> _Problem requirements_
Would you write out all of the data exactly as it appears below?

--- Input Enclosed Below ---

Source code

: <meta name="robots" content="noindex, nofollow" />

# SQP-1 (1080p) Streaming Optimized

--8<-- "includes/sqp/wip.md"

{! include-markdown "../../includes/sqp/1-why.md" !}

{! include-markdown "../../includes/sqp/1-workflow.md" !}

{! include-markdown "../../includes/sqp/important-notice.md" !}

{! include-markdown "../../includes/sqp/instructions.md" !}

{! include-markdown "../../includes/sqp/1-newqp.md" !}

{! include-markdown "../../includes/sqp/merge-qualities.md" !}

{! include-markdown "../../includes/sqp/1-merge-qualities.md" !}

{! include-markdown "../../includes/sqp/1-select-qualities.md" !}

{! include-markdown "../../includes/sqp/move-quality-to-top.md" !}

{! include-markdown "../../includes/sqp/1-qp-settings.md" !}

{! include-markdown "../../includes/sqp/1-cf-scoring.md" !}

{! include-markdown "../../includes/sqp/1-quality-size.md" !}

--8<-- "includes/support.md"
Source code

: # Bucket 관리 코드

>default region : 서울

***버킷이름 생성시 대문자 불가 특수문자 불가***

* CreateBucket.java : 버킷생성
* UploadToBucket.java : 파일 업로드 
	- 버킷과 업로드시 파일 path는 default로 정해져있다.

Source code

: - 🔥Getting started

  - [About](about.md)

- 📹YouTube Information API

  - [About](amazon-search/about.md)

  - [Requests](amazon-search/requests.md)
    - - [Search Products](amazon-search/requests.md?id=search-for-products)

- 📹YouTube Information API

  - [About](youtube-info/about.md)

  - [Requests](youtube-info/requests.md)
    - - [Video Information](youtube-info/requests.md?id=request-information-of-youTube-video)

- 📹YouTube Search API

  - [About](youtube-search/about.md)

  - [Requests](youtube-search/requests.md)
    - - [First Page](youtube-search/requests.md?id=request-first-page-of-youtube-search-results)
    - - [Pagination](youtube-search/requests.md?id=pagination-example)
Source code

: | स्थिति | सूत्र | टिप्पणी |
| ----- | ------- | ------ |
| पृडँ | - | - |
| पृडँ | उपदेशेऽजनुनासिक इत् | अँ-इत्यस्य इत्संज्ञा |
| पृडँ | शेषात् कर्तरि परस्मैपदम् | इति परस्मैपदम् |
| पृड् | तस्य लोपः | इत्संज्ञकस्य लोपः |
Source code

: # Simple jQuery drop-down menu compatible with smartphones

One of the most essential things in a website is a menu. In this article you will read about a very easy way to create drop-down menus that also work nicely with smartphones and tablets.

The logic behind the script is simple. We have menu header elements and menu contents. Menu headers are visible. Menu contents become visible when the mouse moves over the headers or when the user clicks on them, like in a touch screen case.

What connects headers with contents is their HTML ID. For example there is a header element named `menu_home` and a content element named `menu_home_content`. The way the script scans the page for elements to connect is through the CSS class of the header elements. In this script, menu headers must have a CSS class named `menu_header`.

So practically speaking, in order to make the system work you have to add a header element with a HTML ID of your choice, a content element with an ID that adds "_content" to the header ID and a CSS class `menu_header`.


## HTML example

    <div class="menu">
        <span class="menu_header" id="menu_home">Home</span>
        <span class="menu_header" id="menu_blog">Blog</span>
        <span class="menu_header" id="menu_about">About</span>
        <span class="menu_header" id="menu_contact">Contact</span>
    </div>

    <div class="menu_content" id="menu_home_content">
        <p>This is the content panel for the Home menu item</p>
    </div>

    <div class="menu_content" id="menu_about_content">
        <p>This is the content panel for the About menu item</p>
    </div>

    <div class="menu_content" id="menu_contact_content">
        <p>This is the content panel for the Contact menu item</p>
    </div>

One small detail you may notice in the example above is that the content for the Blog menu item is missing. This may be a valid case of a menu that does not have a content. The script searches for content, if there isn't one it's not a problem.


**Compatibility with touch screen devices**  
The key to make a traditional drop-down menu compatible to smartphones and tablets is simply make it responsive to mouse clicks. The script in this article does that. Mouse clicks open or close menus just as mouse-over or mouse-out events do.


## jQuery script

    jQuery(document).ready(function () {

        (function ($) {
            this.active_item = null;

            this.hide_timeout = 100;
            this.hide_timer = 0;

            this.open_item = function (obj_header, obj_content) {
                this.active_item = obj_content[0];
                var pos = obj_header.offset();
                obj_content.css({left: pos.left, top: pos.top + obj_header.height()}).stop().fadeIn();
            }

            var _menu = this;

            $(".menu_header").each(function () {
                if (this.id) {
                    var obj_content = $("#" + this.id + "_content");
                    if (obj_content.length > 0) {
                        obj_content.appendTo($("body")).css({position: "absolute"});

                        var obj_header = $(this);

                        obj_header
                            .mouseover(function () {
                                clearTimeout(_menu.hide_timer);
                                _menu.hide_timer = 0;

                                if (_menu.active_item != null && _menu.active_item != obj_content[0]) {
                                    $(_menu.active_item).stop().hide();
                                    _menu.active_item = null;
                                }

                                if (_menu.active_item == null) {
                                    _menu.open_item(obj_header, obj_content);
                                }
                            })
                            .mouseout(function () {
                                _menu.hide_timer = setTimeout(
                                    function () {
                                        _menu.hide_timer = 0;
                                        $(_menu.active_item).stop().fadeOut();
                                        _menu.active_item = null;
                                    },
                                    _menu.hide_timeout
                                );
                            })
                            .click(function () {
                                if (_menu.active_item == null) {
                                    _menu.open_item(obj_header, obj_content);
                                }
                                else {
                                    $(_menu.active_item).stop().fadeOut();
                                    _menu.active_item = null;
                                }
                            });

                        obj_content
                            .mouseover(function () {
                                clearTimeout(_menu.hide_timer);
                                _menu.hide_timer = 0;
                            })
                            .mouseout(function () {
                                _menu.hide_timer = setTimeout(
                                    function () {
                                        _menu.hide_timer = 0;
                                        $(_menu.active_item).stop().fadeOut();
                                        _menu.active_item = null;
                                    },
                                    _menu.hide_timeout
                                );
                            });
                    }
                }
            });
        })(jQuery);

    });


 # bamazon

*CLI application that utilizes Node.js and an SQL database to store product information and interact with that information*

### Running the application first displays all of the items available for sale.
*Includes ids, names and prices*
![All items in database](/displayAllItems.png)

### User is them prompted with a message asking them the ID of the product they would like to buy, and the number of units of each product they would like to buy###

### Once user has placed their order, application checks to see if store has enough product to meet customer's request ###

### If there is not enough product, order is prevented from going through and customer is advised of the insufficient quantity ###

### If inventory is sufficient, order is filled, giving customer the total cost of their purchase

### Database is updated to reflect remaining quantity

--- End of Enclosed Input ---

> _Solved exercise_
Source code

: <meta name="robots" content="noindex, nofollow" />

# SQP-1 (1080p) Streaming Optimized

--8<-- "includes/sqp/wip.md"

{! include-markdown "../../includes/sqp/1-why.md" !}

{! include-markdown "../../includes/sqp/1-workflow.md" !}

{! include-markdown "../../includes/sqp/important-notice.md" !}

{! include-markdown "../../includes/sqp/instructions.md" !}

{! include-markdown "../../includes/sqp/1-newqp.md" !}

{! include-markdown "../../includes/sqp/merge-qualities.md" !}

{! include-markdown "../../includes/sqp/1-merge-qualities.md" !}

{! include-markdown "../../includes/sqp/1-select-qualities.md" !}

{! include-markdown "../../includes/sqp/move-quality-to-top.md" !}

{! include-markdown "../../includes/sqp/1-qp-settings.md" !}

{! include-markdown "../../includes/sqp/1-cf-scoring.md" !}

{! include-markdown "../../includes/sqp/1-quality-size.md" !}

--8<-- "includes/support.md"
Source code

: # Bucket 관리 코드

>default region : 서울

***버킷이름 생성시 대문자 불가 특수문자 불가***

* CreateBucket.java : 버킷생성
* UploadToBucket.java : 파일 업로드 
	- 버킷과 업로드시 파일 path는 default로 정해져있다.

Source code

: - 🔥Getting started

  - [About](about.md)

- 📹YouTube Information API

  - [About](amazon-search/about.md)

  - [Requests](amazon-search/requests.md)
    - - [Search Products](amazon-search/requests.md?id=search-for-products)

- 📹YouTube Information API

  - [About](youtube-info/about.md)

  - [Requests](youtube-info/requests.md)
    - - [Video Information](youtube-info/requests.md?id=request-information-of-youTube-video)

- 📹YouTube Search API

  - [About](youtube-search/about.md)

  - [Requests](youtube-search/requests.md)
    - - [First Page](youtube-search/requests.md?id=request-first-page-of-youtube-search-results)
    - - [Pagination](youtube-search/requests.md?id=pagination-example)
Source code

: | स्थिति | सूत्र | टिप्पणी |
| ----- | ------- | ------ |
| पृडँ | - | - |
| पृडँ | उपदेशेऽजनुनासिक इत् | अँ-इत्यस्य इत्संज्ञा |
| पृडँ | शेषात् कर्तरि परस्मैपदम् | इति परस्मैपदम् |
| पृड् | तस्य लोपः | इत्संज्ञकस्य लोपः |
Source code

: # Simple jQuery drop-down menu compatible with smartphones

One of the most essential things in a website is a menu. In this article you will read about a very easy way to create drop-down menus that also work nicely with smartphones and tablets.

The logic behind the script is simple. We have menu header elements and menu contents. Menu headers are visible. Menu contents become visible when the mouse moves over the headers or when the user clicks on them, like in a touch screen case.

What connects headers with contents is their HTML ID. For example there is a header element named `menu_home` and a content element named `menu_home_content`. The way the script scans the page for elements to connect is through the CSS class of the header elements. In this script, menu headers must have a CSS class named `menu_header`.

So practically speaking, in order to make the system work you have to add a header element with a HTML ID of your choice, a content element with an ID that adds "_content" to the header ID and a CSS class `menu_header`.


## HTML example

    <div class="menu">
        <span class="menu_header" id="menu_home">Home</span>
        <span class="menu_header" id="menu_blog">Blog</span>
        <span class="menu_header" id="menu_about">About</span>
        <span class="menu_header" id="menu_contact">Contact</span>
    </div>

    <div class="menu_content" id="menu_home_content">
        <p>This is the content panel for the Home menu item</p>
    </div>

    <div class="menu_content" id="menu_about_content">
        <p>This is the content panel for the About menu item</p>
    </div>

    <div class="menu_content" id="menu_contact_content">
        <p>This is the content panel for the Contact menu item</p>
    </div>

One small detail you may notice in the example above is that the content for the Blog menu item is missing. This may be a valid case of a menu that does not have a content. The script searches for content, if there isn't one it's not a problem.


**Compatibility with touch screen devices**  
The key to make a traditional drop-down menu compatible to smartphones and tablets is simply make it responsive to mouse clicks. The script in this article does that. Mouse clicks open or close menus just as mouse-over or mouse-out events do.


## jQuery script

    jQuery(document).ready(function () {

        (function ($) {
            this.active_item = null;

            this.hide_timeout = 100;
            this.hide_timer = 0;

            this.open_item = function (obj_header, obj_content) {
                this.active_item = obj_content[0];
                var pos = obj_header.offset();
                obj_content.css({left: pos.left, top: pos.top + obj_header.height()}).stop().fadeIn();
            }

            var _menu = this;

            $(".menu_header").each(function () {
                if (this.id) {
                    var obj_content = $("#" + this.id + "_content");
                    if (obj_content.length > 0) {
                        obj_content.appendTo($("body")).css({position: "absolute"});

                        var obj_header = $(this);

                        obj_header
                            .mouseover(function () {
                                clearTimeout(_menu.hide_timer);
                                _menu.hide_timer = 0;

                                if (_menu.active_item != null && _menu.active_item != obj_content[0]) {
                                    $(_menu.active_item).stop().hide();
                                    _menu.active_item = null;
                                }

                                if (_menu.active_item == null) {
                                    _menu.open_item(obj_header, obj_content);
                                }
                            })
                            .mouseout(function () {
                                _menu.hide_timer = setTimeout(
                                    function () {
                                        _menu.hide_timer = 0;
                                        $(_menu.active_item).stop().fadeOut();
                                        _menu.active_item = null;
                                    },
                                    _menu.hide_timeout
                                );
                            })
                            .click(function () {
                                if (_menu.active_item == null) {
                                    _menu.open_item(obj_header, obj_content);
                                }
                                else {
                                    $(_menu.active_item).stop().fadeOut();
                                    _menu.active_item = null;
                                }
                            });

                        obj_content
                            .mouseover(function () {
                                clearTimeout(_menu.hide_timer);
                                _menu.hide_timer = 0;
                            })
                            .mouseout(function () {
                                _menu.hide_timer = setTimeout(
                                    function () {
                                        _menu.hide_timer = 0;
                                        $(_menu.active_item).stop().fadeOut();
                                        _menu.active_item = null;
                                    },
                                    _menu.hide_timeout
                                );
                            });
                    }
                }
            });
        })(jQuery);

    });


 # bamazon

*CLI application that utilizes Node.js and an SQL database to store product information and interact with that information*

### Running the application first displays all of the items available for sale.
*Includes ids, names and prices*
![All items in database](/displayAllItems.png)

### User is them prompted with a message asking them the ID of the product they would like to buy, and the number of units of each product they would like to buy###

### Once user has placed their order, application checks to see if store has enough product to meet customer's request ###

### If there is not enough product, order is prevented from going through and customer is advised of the insufficient quantity ###

### If inventory is sufficient, order is filled, giving customer the total cost of their purchase

### Database is updated to reflect remaining quantity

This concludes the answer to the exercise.